Goldthorpe goes on to gloss Neyman (1975):
[P]opulations in this technical sense could, substantively, be of quite different kinds. They could be human or other animal populations, but also populations of, say, molecules or galaxies. The common feature of such populations was that, while their individual elements were subject to considerable variability and might appear, at least in some respects, indeterminate in their states and behaviour, they could nonetheless exhibit aggregate-level regularities of a probabilistic kind.
The aims of a science dealing with such pluralistic subjects of study --- or, that is, of what could be called a 'population science' --- were then twofold. The initial aim was to investigate, and to establish, the probabilistic regularities that characterise a particular population, or its appropriately defined subpopulations....
However, Neyman also made it clear that once population regularities had been empirically established, the further aim of a population science had to be that of determining the processes or 'mechanisms' which in their operation at the individual level actually produced these regularities. And since the regularities --- the explananda of a population science --- were probabilistic, the mechanisms that would need to be envisaged would be ones that, rather than being entirely grounded in deterministic laws, incorporated chance. [pp. 7--8, Goldthorpe's emphasis]
"Sociology has to be understood as a population science, primarily on account of the degree of variability evident in human social life, at the level of sociocultural entities, but also, and crucially, at the individual level --- this latter variability being inadequately treated within the 'holistic' paradigm of inquiry, for long prevalent in sociology but now increasingly called into question."
"In sociology, understood as a population science, an 'individualistic' rather than a holistic paradigm of inquiry is required because of the high degree of variability existing at the individual level, and, further, because individual action, while subject to sociocultural conditioning and constraints, has to be accorded causal primacy in human social life, on account of the degree of autonomy that it retains."
"For sociology understood as a population science, the basic explananda are probabilistic population regularities rather than singular events or events that are grouped together under some rubric but without any adequate demonstration of the underlying regularities that would warrant such a grouping."
"Statistics has to be regarded as foundational for sociology as a population science in the sense that, as the means through which population regularities are established, it actually constitutes the explananda or 'objects of study' of sociology --- although always in conjunction with the concepts that sociologists form."
"In sociology as a population science, the foundational role played by statistics in establishing population regularities stems, in the first place, from the need for methods of data collection that are able to accommodate the degree of variability characteristic of human social life, in particular at the individual level, and that can thus provide an adequate basis for the analysis of regularities occurring within the variation that exists."
"In sociology as a population science the foundational role played by statistics in establishing population regularities stems, in the second place, from the need for methods of data analysis that are able to demonstrate the presence and the form of the population regularities that are emergent from the variability of human social life."
"While statistically informed methods of data collection and analysis are foundational in establishing the probabilistic population regularities that constitute sociological explananda, statistical analysis alone cannot lead to causal explanations of these regularities."
"In order to provide causal explanations for established population regularities, causal processes, or mechanisms, must be hypothesized in terms of individual action and interaction that meet two requirements: they should be in principle adequate to generate the regularities in question and their actual operation should be open to empirical test. Advantage lies with mechanisms explicitly specified in terms of action that is in some sense rational."

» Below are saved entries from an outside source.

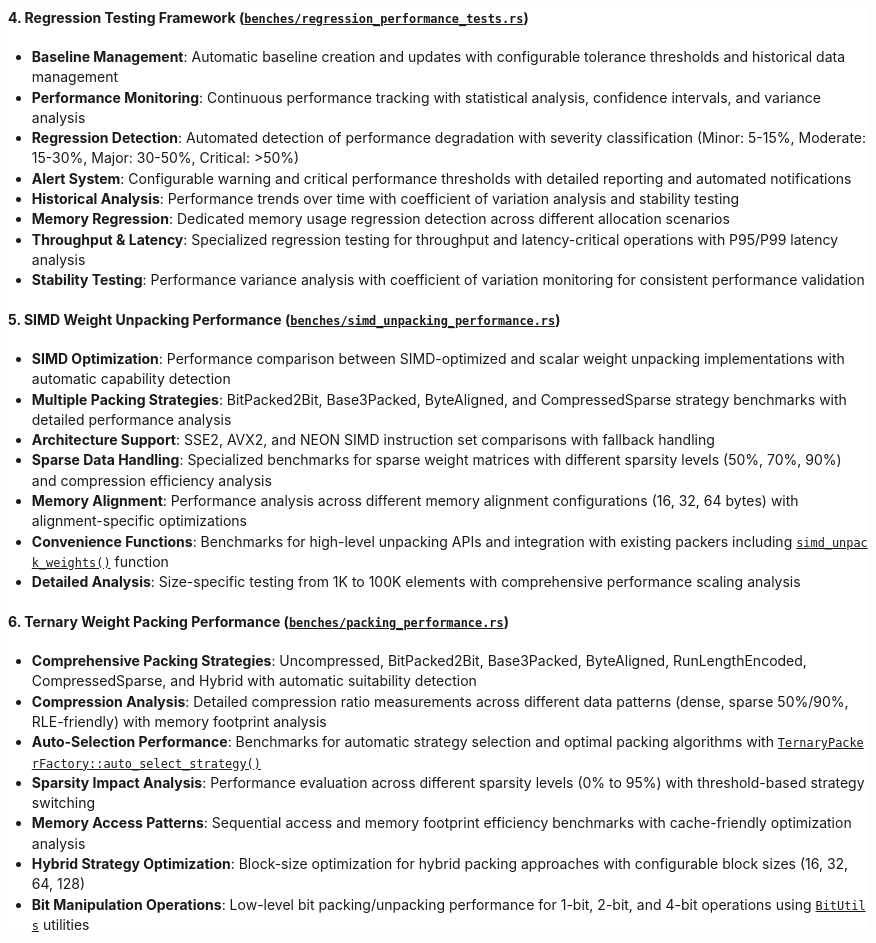 #### 4. Regression Testing Framework ([`benches/regression_performance_tests.rs`](benches/regression_performance_tests.rs))
- **Baseline Management**: Automatic baseline creation and updates with configurable tolerance thresholds and historical data management
- **Performance Monitoring**: Continuous performance tracking with statistical analysis, confidence intervals, and variance analysis
- **Regression Detection**: Automated detection of performance degradation with severity classification (Minor: 5-15%, Moderate: 15-30%, Major: 30-50%, Critical: >50%)
- **Alert System**: Configurable warning and critical performance thresholds with detailed reporting and automated notifications
- **Historical Analysis**: Performance trends over time with coefficient of variation analysis and stability testing
- **Memory Regression**: Dedicated memory usage regression detection across different allocation scenarios
- **Throughput & Latency**: Specialized regression testing for throughput and latency-critical operations with P95/P99 latency analysis
- **Stability Testing**: Performance variance analysis with coefficient of variation monitoring for consistent performance validation

#### 5. SIMD Weight Unpacking Performance ([`benches/simd_unpacking_performance.rs`](benches/simd_unpacking_performance.rs))
- **SIMD Optimization**: Performance comparison between SIMD-optimized and scalar weight unpacking implementations with automatic capability detection
- **Multiple Packing Strategies**: BitPacked2Bit, Base3Packed, ByteAligned, and CompressedSparse strategy benchmarks with detailed performance analysis
- **Architecture Support**: SSE2, AVX2, and NEON SIMD instruction set comparisons with fallback handling
- **Sparse Data Handling**: Specialized benchmarks for sparse weight matrices with different sparsity levels (50%, 70%, 90%) and compression efficiency analysis
- **Memory Alignment**: Performance analysis across different memory alignment configurations (16, 32, 64 bytes) with alignment-specific optimizations
- **Convenience Functions**: Benchmarks for high-level unpacking APIs and integration with existing packers including [`simd_unpack_weights()`](src/lib.rs) function
- **Detailed Analysis**: Size-specific testing from 1K to 100K elements with comprehensive performance scaling analysis

#### 6. Ternary Weight Packing Performance ([`benches/packing_performance.rs`](benches/packing_performance.rs))
- **Comprehensive Packing Strategies**: Uncompressed, BitPacked2Bit, Base3Packed, ByteAligned, RunLengthEncoded, CompressedSparse, and Hybrid with automatic suitability detection
- **Compression Analysis**: Detailed compression ratio measurements across different data patterns (dense, sparse 50%/90%, RLE-friendly) with memory footprint analysis
- **Auto-Selection Performance**: Benchmarks for automatic strategy selection and optimal packing algorithms with [`TernaryPackerFactory::auto_select_strategy()`](src/lib.rs)
- **Sparsity Impact Analysis**: Performance evaluation across different sparsity levels (0% to 95%) with threshold-based strategy switching
- **Memory Access Patterns**: Sequential access and memory footprint efficiency benchmarks with cache-friendly optimization analysis
- **Hybrid Strategy Optimization**: Block-size optimization for hybrid packing approaches with configurable block sizes (16, 32, 64, 128)
- **Bit Manipulation Operations**: Low-level bit packing/unpacking performance for 1-bit, 2-bit, and 4-bit operations using [`BitUtils`](src/lib.rs) utilities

This may give the impression the book is all abstract argument, which is not the case at all; there are many concrete illustrations of why he thinks his ideas are better than alternatives, some drawn from his own career (particularly on social stratification and the transmission of inequality), but also from other areas of sociology.

I like where Goldthorpe's heart is at, but find his defense of status quo practice in sociology (nos. 7 and 8, mostly) unpersuasive. As a methodological individualist, he very sensibly wants to explain social phenomena in terms of the actions, and interactions, of individuals, especially actions which are (at least) subjectively rational (no. 9). So far so good; this is just having your head screwed on right, as agreed to by everyone from Karl Popper and Jon Elster through Raymond Boudon and Peter Hedström to Manuel DeLanda [*]. But then you'd want to model interacting individuals, and ideally you'd want to compare those models to data on individuals' actions and interactions.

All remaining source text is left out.